■ WHAT YOU HAVE TO DO ■
A faithful copy of the data is the goal; set it down exactly, without the images.

Dataset entries:

=== Begin Enclosure ===

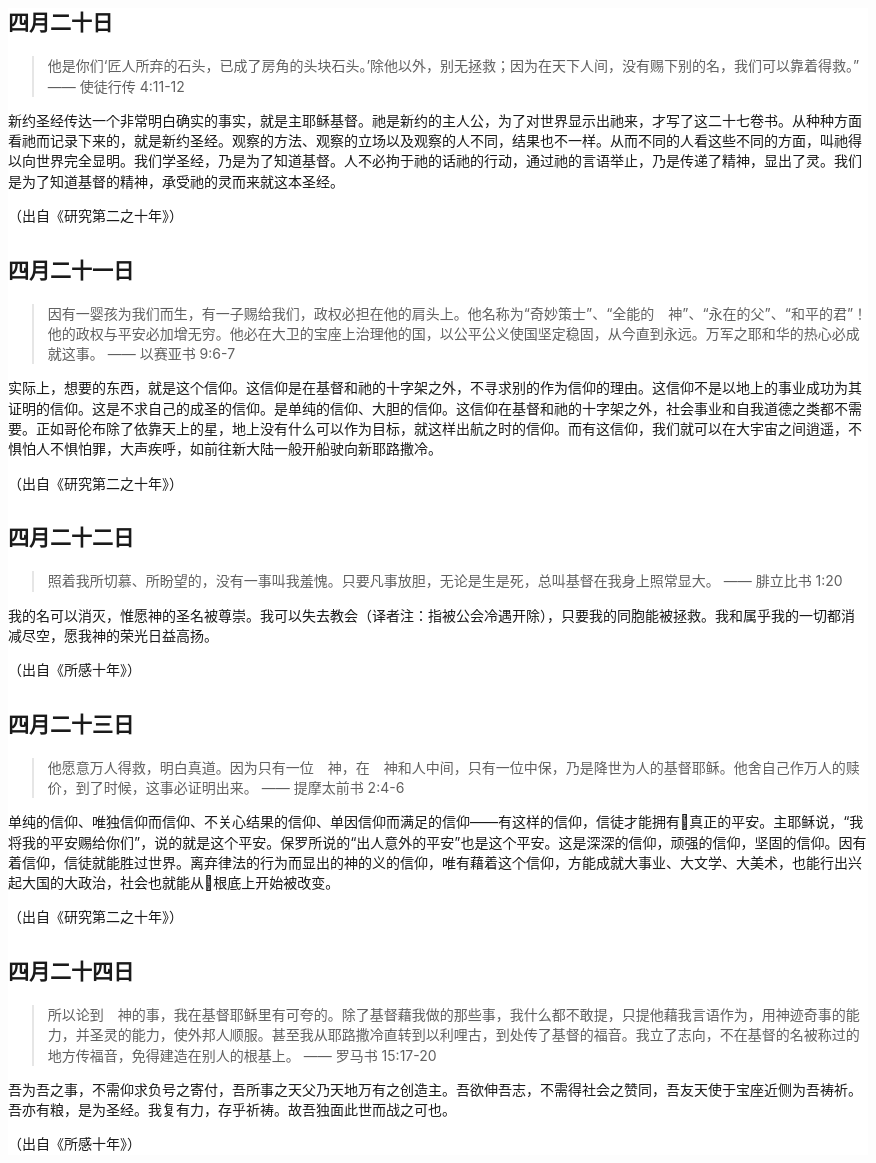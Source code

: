 ## 四月二十日

> 他是你们‘匠人所弃的石头，已成了房角的头块石头。’除他以外，别无拯救；因为在天下人间，没有赐下别的名，我们可以靠着得救。” 
> —— 使徒行传 4:11-12

新约圣经传达一个非常明白确实的事实，就是主耶稣基督。祂是新约的主人公，为了对世界显示出祂来，才写了这二十七卷书。从种种方面看祂而记录下来的，就是新约圣经。观察的方法、观察的立场以及观察的人不同，结果也不一样。从而不同的人看这些不同的方面，叫祂得以向世界完全显明。我们学圣经，乃是为了知道基督。人不必拘于祂的话祂的行动，通过祂的言语举止，乃是传递了精神，显出了灵。我们是为了知道基督的精神，承受祂的灵而来就这本圣经。

（出自《研究第二之十年》）


## 四月二十一日

> 因有一婴孩为我们而生，有一子赐给我们，政权必担在他的肩头上。他名称为“奇妙策士”、“全能的　神”、“永在的父”、“和平的君”！他的政权与平安必加增无穷。他必在大卫的宝座上治理他的国，以公平公义使国坚定稳固，从今直到永远。万军之耶和华的热心必成就这事。
> —— 以赛亚书 9:6-7

实际上，想要的东西，就是这个信仰。这信仰是在基督和祂的十字架之外，不寻求别的作为信仰的理由。这信仰不是以地上的事业成功为其证明的信仰。这是不求自己的成圣的信仰。是单纯的信仰、大胆的信仰。这信仰在基督和祂的十字架之外，社会事业和自我道德之类都不需要。正如哥伦布除了依靠天上的星，地上没有什么可以作为目标，就这样出航之时的信仰。而有这信仰，我们就可以在大宇宙之间逍遥，不惧怕人不惧怕罪，大声疾呼，如前往新大陆一般开船驶向新耶路撒冷。

（出自《研究第二之十年》）


## 四月二十二日

> 照着我所切慕、所盼望的，没有一事叫我羞愧。只要凡事放胆，无论是生是死，总叫基督在我身上照常显大。
> —— 腓立比书 1:20

我的名可以消灭，惟愿神的圣名被尊崇。我可以失去教会（译者注：指被公会冷遇开除），只要我的同胞能被拯救。我和属乎我的一切都消减尽空，愿我神的荣光日益高扬。

（出自《所感十年》）


## 四月二十三日

> 他愿意万人得救，明白真道。因为只有一位　神，在　神和人中间，只有一位中保，乃是降世为人的基督耶稣。他舍自己作万人的赎价，到了时候，这事必证明出来。
> —— 提摩太前书 2:4-6

单纯的信仰、唯独信仰而信仰、不关心结果的信仰、单因信仰而满足的信仰——有这样的信仰，信徒才能拥有真正的平安。主耶稣说，“我将我的平安赐给你们”，说的就是这个平安。保罗所说的“出人意外的平安”也是这个平安。这是深深的信仰，顽强的信仰，坚固的信仰。因有着信仰，信徒就能胜过世界。离弃律法的行为而显出的神的义的信仰，唯有藉着这个信仰，方能成就大事业、大文学、大美术，也能行出兴起大国的大政治，社会也就能从根底上开始被改变。

（出自《研究第二之十年》）


## 四月二十四日
> 所以论到　神的事，我在基督耶稣里有可夸的。除了基督藉我做的那些事，我什么都不敢提，只提他藉我言语作为，用神迹奇事的能力，并圣灵的能力，使外邦人顺服。甚至我从耶路撒冷直转到以利哩古，到处传了基督的福音。我立了志向，不在基督的名被称过的地方传福音，免得建造在别人的根基上。
> —— 罗马书 15:17-20

吾为吾之事，不需仰求负号之寄付，吾所事之天父乃天地万有之创造主。吾欲伸吾志，不需得社会之赞同，吾友天使于宝座近侧为吾祷祈。吾亦有粮，是为圣经。我复有力，存乎祈祷。故吾独面此世而战之可也。

（出自《所感十年》）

=== End Enclosure ===

■ SOLUTION TO THIS EXERCISE ■
Source code

: ## 四月二十日

> 他是你们‘匠人所弃的石头，已成了房角的头块石头。’除他以外，别无拯救；因为在天下人间，没有赐下别的名，我们可以靠着得救。” 
> —— 使徒行传 4:11-12

新约圣经传达一个非常明白确实的事实，就是主耶稣基督。祂是新约的主人公，为了对世界显示出祂来，才写了这二十七卷书。从种种方面看祂而记录下来的，就是新约圣经。观察的方法、观察的立场以及观察的人不同，结果也不一样。从而不同的人看这些不同的方面，叫祂得以向世界完全显明。我们学圣经，乃是为了知道基督。人不必拘于祂的话祂的行动，通过祂的言语举止，乃是传递了精神，显出了灵。我们是为了知道基督的精神，承受祂的灵而来就这本圣经。

（出自《研究第二之十年》）


## 四月二十一日

> 因有一婴孩为我们而生，有一子赐给我们，政权必担在他的肩头上。他名称为“奇妙策士”、“全能的　神”、“永在的父”、“和平的君”！他的政权与平安必加增无穷。他必在大卫的宝座上治理他的国，以公平公义使国坚定稳固，从今直到永远。万军之耶和华的热心必成就这事。
> —— 以赛亚书 9:6-7

实际上，想要的东西，就是这个信仰。这信仰是在基督和祂的十字架之外，不寻求别的作为信仰的理由。这信仰不是以地上的事业成功为其证明的信仰。这是不求自己的成圣的信仰。是单纯的信仰、大胆的信仰。这信仰在基督和祂的十字架之外，社会事业和自我道德之类都不需要。正如哥伦布除了依靠天上的星，地上没有什么可以作为目标，就这样出航之时的信仰。而有这信仰，我们就可以在大宇宙之间逍遥，不惧怕人不惧怕罪，大声疾呼，如前往新大陆一般开船驶向新耶路撒冷。

（出自《研究第二之十年》）


## 四月二十二日

> 照着我所切慕、所盼望的，没有一事叫我羞愧。只要凡事放胆，无论是生是死，总叫基督在我身上照常显大。
> —— 腓立比书 1:20

我的名可以消灭，惟愿神的圣名被尊崇。我可以失去教会（译者注：指被公会冷遇开除），只要我的同胞能被拯救。我和属乎我的一切都消减尽空，愿我神的荣光日益高扬。

（出自《所感十年》）


## 四月二十三日

> 他愿意万人得救，明白真道。因为只有一位　神，在　神和人中间，只有一位中保，乃是降世为人的基督耶稣。他舍自己作万人的赎价，到了时候，这事必证明出来。
> —— 提摩太前书 2:4-6

单纯的信仰、唯独信仰而信仰、不关心结果的信仰、单因信仰而满足的信仰——有这样的信仰，信徒才能拥有真正的平安。主耶稣说，“我将我的平安赐给你们”，说的就是这个平安。保罗所说的“出人意外的平安”也是这个平安。这是深深的信仰，顽强的信仰，坚固的信仰。因有着信仰，信徒就能胜过世界。离弃律法的行为而显出的神的义的信仰，唯有藉着这个信仰，方能成就大事业、大文学、大美术，也能行出兴起大国的大政治，社会也就能从根底上开始被改变。

（出自《研究第二之十年》）


## 四月二十四日
> 所以论到　神的事，我在基督耶稣里有可夸的。除了基督藉我做的那些事，我什么都不敢提，只提他藉我言语作为，用神迹奇事的能力，并圣灵的能力，使外邦人顺服。甚至我从耶路撒冷直转到以利哩古，到处传了基督的福音。我立了志向，不在基督的名被称过的地方传福音，免得建造在别人的根基上。
> —— 罗马书 15:17-20

吾为吾之事，不需仰求负号之寄付，吾所事之天父乃天地万有之创造主。吾欲伸吾志，不需得社会之赞同，吾友天使于宝座近侧为吾祷祈。吾亦有粮，是为圣经。我复有力，存乎祈祷。故吾独面此世而战之可也。

（出自《所感十年》）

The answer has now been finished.